◆ **WHAT THIS TASK INVOLVES**: Copy each line of the following material that has the string "mathbb".

◆ **RECORDS TO PROCESS**:
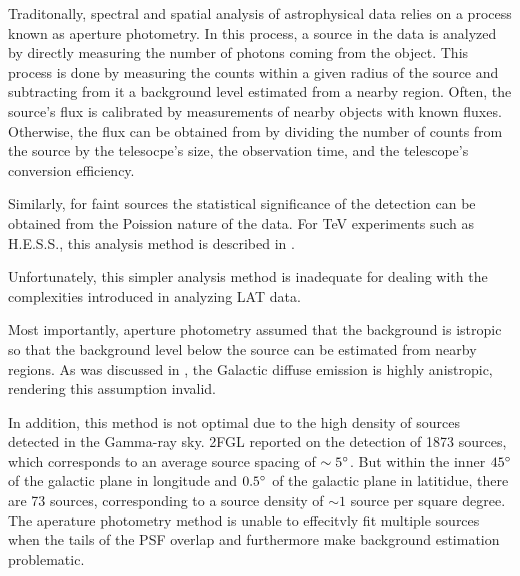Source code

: 
Traditonally, spectral and spatial analysis of astrophysical data
relies on a process known as aperture photometry.  In this process,
a source in the data is analyzed by directly measuring the number of
photons coming from the object. This process is done by measuring the
counts within a given radius of the source and subtracting from it a
background level estimated from a nearby region.  Often, the source's
flux is calibrated by measurements of nearby objects with known fluxes.
Otherwise, the flux can be obtained from by dividing the number of
counts from the source by the telesocpe's size, the observation time,
and the telescope's conversion efficiency.

Similarly, for faint sources the statistical significance of the
detection can be obtained from the Poission nature of the data. For
TeV experiments such as H.E.S.S., this analysis method is described in
\cite{li_1983_analysis-methods}.

Unfortunately, this simpler analysis method is inadequate for dealing
with the complexities introduced in analyzing LAT data.  

Most importantly, aperture photometry assumed that the
background is istropic so that the background level below the source
can be estimated from nearby regions.
As was discussed in ,
the Galactic diffuse emission is highly anistropic,
rendering this assumption invalid.





In addition,
this method is not optimal due to the high density of sources
detected in the Gamma-ray sky.  \Gls{2FGL} reported on the detection
of 1873 sources, which corresponds to an average source spacing of
$\sim5^\circ$.  But within the inner $45^\circ$ of the galactic plane
in longitude and $0.5^\circ$ of the galactic plane in latitidue, there
are 73 sources, corresponding to a source density of $\sim 1$ source per
square degree.  The aperature photometry method is unable to effecitvly
fit multiple sources when the tails of the PSF overlap and furthermore
make background estimation problematic.

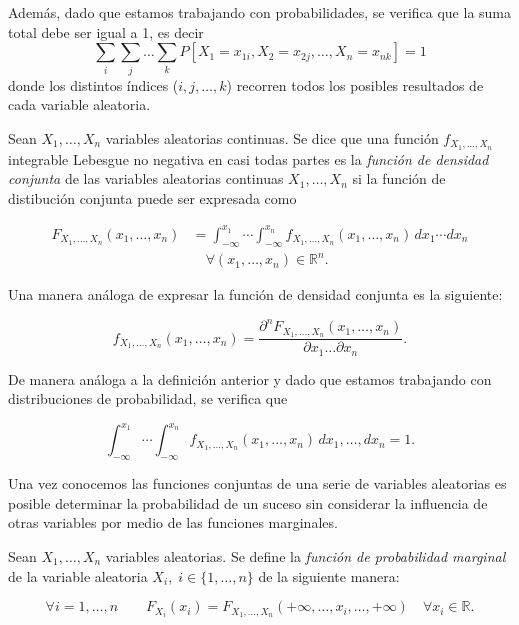 Además, dado que estamos trabajando con probabilidades, se verifica que la suma total debe ser igual a 1, es decir 
\[ \sum_{i}\sum_{j}\ldots\sum_{k}P[X_1=x_{1i}, X_2=x_{2j}, \ldots, X_n=x_{nk}] = 1 \] 
donde los distintos índices ($i, j, \ldots, k$) recorren todos los posibles resultados de cada variable aleatoria.\newline

\begin{definicion}
    Sean $X_1, \ldots, X_n$ variables aleatorias continuas. Se dice que una función $f_{X_{1}, \ldots, X_n}$ integrable Lebesgue no negativa en casi todas partes es la \emph{función de densidad conjunta} de las variables aleatorias continuas $X_1, \ldots, X_n$ si la función de distibución conjunta puede ser expresada como

    \begin{align*}
        F_{X_{1}, \ldots, X_{n}}(x_1, \ldots, x_n) &=  
        \int_{-\infty}^{x_1} \cdots \int_{-\infty}^{x_n} 
        f_{X_{1}, \ldots, X_n}(x_1, \ldots, x_n) \, dx_1 \cdots dx_n \\
        &\quad \forall(x_1, \ldots, x_n) \in \mathbb{R}^n.
    \end{align*}

    Una manera análoga de expresar la función de densidad conjunta es la siguiente:

    \[ f_{X_{1}, \ldots, X_n} (x_1, \ldots, x_n) = \frac{\partial^{n}F_{X_{1}, \ldots, X_{n}}(x_1, \ldots, x_n)}{\partial x_1 \ldots \partial x_n}. \]\newline
\end{definicion}

De manera análoga a la definición anterior y dado que estamos trabajando con distribuciones de probabilidad, se verifica que 

\[ \int_{-\infty}^{x_1} \cdots \int_{-\infty}^{x_n} f_{X_{1}, \ldots, X_n} (x_1, \ldots, x_n) \, dx_1, \ldots,  dx_n = 1. \]\newline


Una vez conocemos las funciones conjuntas de una serie de variables aleatorias es posible determinar la probabilidad de un suceso sin considerar la influencia de otras variables por medio de las funciones marginales.\newline

\begin{definicion}
    Sean $X_1, \ldots, X_n$ variables aleatorias. Se define la \emph{función de probabilidad marginal} de la variable aleatoria $X_i, \; i \in \{1, \ldots, n\}$ de la siguiente manera:

    \[ \forall i = 1,\ldots,n  \qquad F_{X_i}(x_i) = F_{X_{1}, \ldots, X_{n}}(+\infty, \ldots,x_i, \ldots,+\infty) \quad \forall x_i \in \mathbb{R}. \]\newline
\end{definicion}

◆ **THE COMPLETED TASK**:
        &\quad \forall(x_1, \ldots, x_n) \in \mathbb{R}^n.
    \[ \forall i = 1,\ldots,n  \qquad F_{X_i}(x_i) = F_{X_{1}, \ldots, X_{n}}(+\infty, \ldots,x_i, \ldots,+\infty) \quad \forall x_i \in \mathbb{R}. \]\newline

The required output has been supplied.